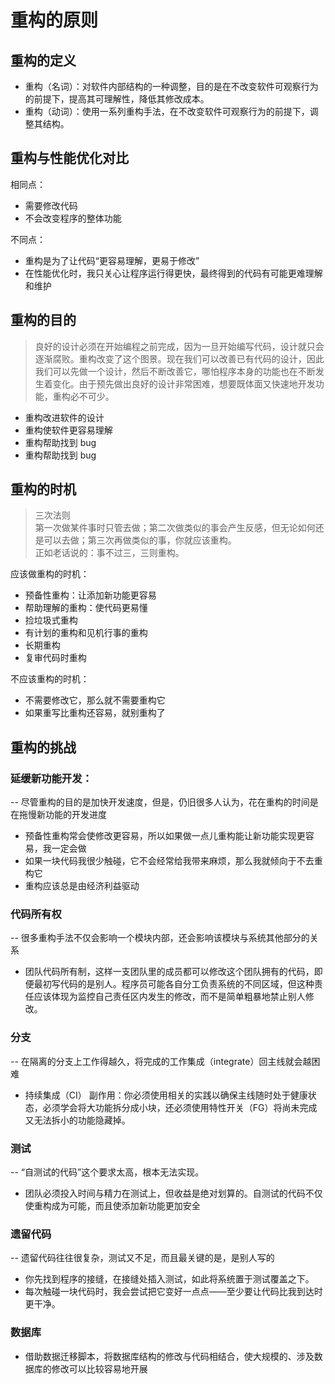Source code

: # 重构的原则
## 重构的定义
* 重构（名词）：对软件内部结构的一种调整，目的是在不改变软件可观察行为的前提下，提高其可理解性，降低其修改成本。
* 重构（动词）：使用一系列重构手法，在不改变软件可观察行为的前提下，调整其结构。
## 重构与性能优化对比
相同点：
* 需要修改代码
* 不会改变程序的整体功能
  
不同点：
* 重构是为了让代码“更容易理解，更易于修改”
* 在性能优化时，我只关心让程序运行得更快，最终得到的代码有可能更难理解和维护

## 重构的目的
> 良好的设计必须在开始编程之前完成，因为一旦开始编写代码，设计就只会逐渐腐败。重构改变了这个图景。现在我们可以改善已有代码的设计，因此我们可以先做一个设计，然后不断改善它，哪怕程序本身的功能也在不断发生着变化。由于预先做出良好的设计非常困难，想要既体面又快速地开发功能，重构必不可少。
* 重构改进软件的设计
* 重构使软件更容易理解
* 重构帮助找到 bug
* 重构帮助找到 bug

## 重构的时机
> 三次法则  
> 第一次做某件事时只管去做；第二次做类似的事会产生反感，但无论如何还是可以去做；第三次再做类似的事，你就应该重构。  
> 正如老话说的：事不过三，三则重构。  

应该做重构的时机：
* 预备性重构：让添加新功能更容易 
* 帮助理解的重构：使代码更易懂
* 捡垃圾式重构
* 有计划的重构和见机行事的重构
* 长期重构
* 复审代码时重构

不应该重构的时机：
* 不需要修改它，那么就不需要重构它
* 如果重写比重构还容易，就别重构了

## 重构的挑战
### 延缓新功能开发：
-- 尽管重构的目的是加快开发速度，但是，仍旧很多人认为，花在重构的时间是在拖慢新功能的开发进度
* 预备性重构常会使修改更容易，所以如果做一点儿重构能让新功能实现更容易，我一定会做
* 如果一块代码我很少触碰，它不会经常给我带来麻烦，那么我就倾向于不去重构它
* 重构应该总是由经济利益驱动

### 代码所有权
-- 很多重构手法不仅会影响一个模块内部，还会影响该模块与系统其他部分的关系  
* 团队代码所有制，这样一支团队里的成员都可以修改这个团队拥有的代码，即便最初写代码的是别人。程序员可能各自分工负责系统的不同区域，但这种责任应该体现为监控自己责任区内发生的修改，而不是简单粗暴地禁止别人修改。

### 分支
-- 在隔离的分支上工作得越久，将完成的工作集成（integrate）回主线就会越困难
* 持续集成（CI） 副作用：你必须使用相关的实践以确保主线随时处于健康状态，必须学会将大功能拆分成小块，还必须使用特性开关（FG）将尚未完成又无法拆小的功能隐藏掉。

### 测试
-- “自测试的代码”这个要求太高，根本无法实现。
* 团队必须投入时间与精力在测试上，但收益是绝对划算的。自测试的代码不仅使重构成为可能，而且使添加新功能更加安全

### 遗留代码
-- 遗留代码往往很复杂，测试又不足，而且最关键的是，是别人写的
* 你先找到程序的接缝，在接缝处插入测试，如此将系统置于测试覆盖之下。
* 每次触碰一块代码时，我会尝试把它变好一点点——至少要让代码比我到达时更干净。

### 数据库
* 借助数据迁移脚本，将数据库结构的修改与代码相结合，使大规模的、涉及数据库的修改可以比较容易地开展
━━━
- TRY IT -
Could you please repeat the entries above exactly, with every picture left out?

- FINAL ANSWER -
Source code

: # 重构的原则
## 重构的定义
* 重构（名词）：对软件内部结构的一种调整，目的是在不改变软件可观察行为的前提下，提高其可理解性，降低其修改成本。
* 重构（动词）：使用一系列重构手法，在不改变软件可观察行为的前提下，调整其结构。
## 重构与性能优化对比
相同点：
* 需要修改代码
* 不会改变程序的整体功能
  
不同点：
* 重构是为了让代码“更容易理解，更易于修改”
* 在性能优化时，我只关心让程序运行得更快，最终得到的代码有可能更难理解和维护

## 重构的目的
> 良好的设计必须在开始编程之前完成，因为一旦开始编写代码，设计就只会逐渐腐败。重构改变了这个图景。现在我们可以改善已有代码的设计，因此我们可以先做一个设计，然后不断改善它，哪怕程序本身的功能也在不断发生着变化。由于预先做出良好的设计非常困难，想要既体面又快速地开发功能，重构必不可少。
* 重构改进软件的设计
* 重构使软件更容易理解
* 重构帮助找到 bug
* 重构帮助找到 bug

## 重构的时机
> 三次法则  
> 第一次做某件事时只管去做；第二次做类似的事会产生反感，但无论如何还是可以去做；第三次再做类似的事，你就应该重构。  
> 正如老话说的：事不过三，三则重构。  

应该做重构的时机：
* 预备性重构：让添加新功能更容易 
* 帮助理解的重构：使代码更易懂
* 捡垃圾式重构
* 有计划的重构和见机行事的重构
* 长期重构
* 复审代码时重构

不应该重构的时机：
* 不需要修改它，那么就不需要重构它
* 如果重写比重构还容易，就别重构了

## 重构的挑战
### 延缓新功能开发：
-- 尽管重构的目的是加快开发速度，但是，仍旧很多人认为，花在重构的时间是在拖慢新功能的开发进度
* 预备性重构常会使修改更容易，所以如果做一点儿重构能让新功能实现更容易，我一定会做
* 如果一块代码我很少触碰，它不会经常给我带来麻烦，那么我就倾向于不去重构它
* 重构应该总是由经济利益驱动

### 代码所有权
-- 很多重构手法不仅会影响一个模块内部，还会影响该模块与系统其他部分的关系  
* 团队代码所有制，这样一支团队里的成员都可以修改这个团队拥有的代码，即便最初写代码的是别人。程序员可能各自分工负责系统的不同区域，但这种责任应该体现为监控自己责任区内发生的修改，而不是简单粗暴地禁止别人修改。

### 分支
-- 在隔离的分支上工作得越久，将完成的工作集成（integrate）回主线就会越困难
* 持续集成（CI） 副作用：你必须使用相关的实践以确保主线随时处于健康状态，必须学会将大功能拆分成小块，还必须使用特性开关（FG）将尚未完成又无法拆小的功能隐藏掉。

### 测试
-- “自测试的代码”这个要求太高，根本无法实现。
* 团队必须投入时间与精力在测试上，但收益是绝对划算的。自测试的代码不仅使重构成为可能，而且使添加新功能更加安全

### 遗留代码
-- 遗留代码往往很复杂，测试又不足，而且最关键的是，是别人写的
* 你先找到程序的接缝，在接缝处插入测试，如此将系统置于测试覆盖之下。
* 每次触碰一块代码时，我会尝试把它变好一点点——至少要让代码比我到达时更干净。

### 数据库
* 借助数据迁移脚本，将数据库结构的修改与代码相结合，使大规模的、涉及数据库的修改可以比较容易地开展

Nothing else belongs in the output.